Даже в перетягивании каната.
— Каната?
— Ну, знаете,
спортивная игра. Я четыре года
проработал в Бурятии директором
Холбольджинского разреза. Приезжаю
и вижу: работать люди умеют, а
отдыхать не научились. Ну и начал я
по черемховскому образцу внедрять
турслеты, выезды на природу. На
первый чуть не силком выгнал. А
потом так понравилось, что даже
дряхлые старики не хотели дома
оставаться. Устраивали
соревнования по трем видам: моему
любимому баскетболу, шахматам и
перетягиванию каната.

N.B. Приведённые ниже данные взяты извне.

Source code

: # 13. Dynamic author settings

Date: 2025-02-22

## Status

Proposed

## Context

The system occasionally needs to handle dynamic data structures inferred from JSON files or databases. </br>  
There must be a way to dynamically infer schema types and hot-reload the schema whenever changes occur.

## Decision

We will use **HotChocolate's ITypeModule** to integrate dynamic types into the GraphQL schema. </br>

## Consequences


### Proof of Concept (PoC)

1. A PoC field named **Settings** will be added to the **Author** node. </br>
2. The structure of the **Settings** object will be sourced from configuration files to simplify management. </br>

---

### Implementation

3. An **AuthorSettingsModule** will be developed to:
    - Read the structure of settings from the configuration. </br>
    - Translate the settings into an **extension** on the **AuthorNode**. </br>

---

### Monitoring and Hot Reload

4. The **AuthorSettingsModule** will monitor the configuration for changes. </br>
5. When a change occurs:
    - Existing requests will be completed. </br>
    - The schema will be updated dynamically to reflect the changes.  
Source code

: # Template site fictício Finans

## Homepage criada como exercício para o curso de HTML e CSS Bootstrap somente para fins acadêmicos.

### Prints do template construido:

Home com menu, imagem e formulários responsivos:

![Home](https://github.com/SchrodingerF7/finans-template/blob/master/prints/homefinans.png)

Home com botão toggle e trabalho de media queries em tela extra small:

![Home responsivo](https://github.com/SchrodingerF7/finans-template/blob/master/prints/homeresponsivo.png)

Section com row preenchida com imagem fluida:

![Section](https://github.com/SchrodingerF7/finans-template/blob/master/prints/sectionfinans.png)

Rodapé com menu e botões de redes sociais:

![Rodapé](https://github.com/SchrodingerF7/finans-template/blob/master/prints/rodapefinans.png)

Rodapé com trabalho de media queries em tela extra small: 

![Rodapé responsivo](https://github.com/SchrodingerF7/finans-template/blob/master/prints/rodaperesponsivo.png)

И команде
управления проиграть было
невозможно, тут уж дело чести. А
горняки — народ кряжистый, попробуй
одолей. Хоть и говорят, сила есть —
ума не надо, мы выигрывали умом.
— Вы не
современны. Сейчас руководящий
персонал поголовно увлекается
теннисом, а вы — баскетболом.
— В детстве и
юности я переиграл во все игры. В
теннис в том числе. Он меня оставил
равнодушным. Другое дело —
баскетбол. Великая игра. Игра
единомышленников, друзей. Ощущение
спаянности, слитности, единого
порыва. Ты должен выложиться до
конца, команда не прощает обмана,
самонадеянности, тщеславия.
Баскетбол — хороший учитель.
— Его уроки
вам пригодились?
— Еще как. Он
научил меня главному командному
принципу: доверию. Без доверия нет
руководителя. Нельзя поднимать
всех — это опасно для дела. Я и
здесь, в кресле генерального
директора, остаюсь, как на площадке,
центровым. Моя задача — видеть всю
игру, задумать комбинацию и дать
нужный пас. А кто забьет мяч —
неважно. Очко всей команде.
— Какие
ошибки вы видите в "игре"
Ножикова?
— Давайте не
говорить об ошибках. Они были, и я их
знаю, но слишком уважаю Юрия
Абрамовича, чтобы тыкать ими. Он
мужественный человек. Не много,
думаю, найдется людей, которые бы
вот так, по собственной воле, ушли в
отставку. А главное — он ушел
непобежденным.
— Одни уходят,
другие приходят. Как писал
Салтыков-Щедрин: "В России всякий
новый начальник — душка и
красавчик".
— Хорошо сказано,
но не про меня. Чем — чем, а
красавчиком назвать нельзя. Рублен
я русским топором. Самым надежным.
Беседу вел
Олег ГУЛЕВСКИЙ.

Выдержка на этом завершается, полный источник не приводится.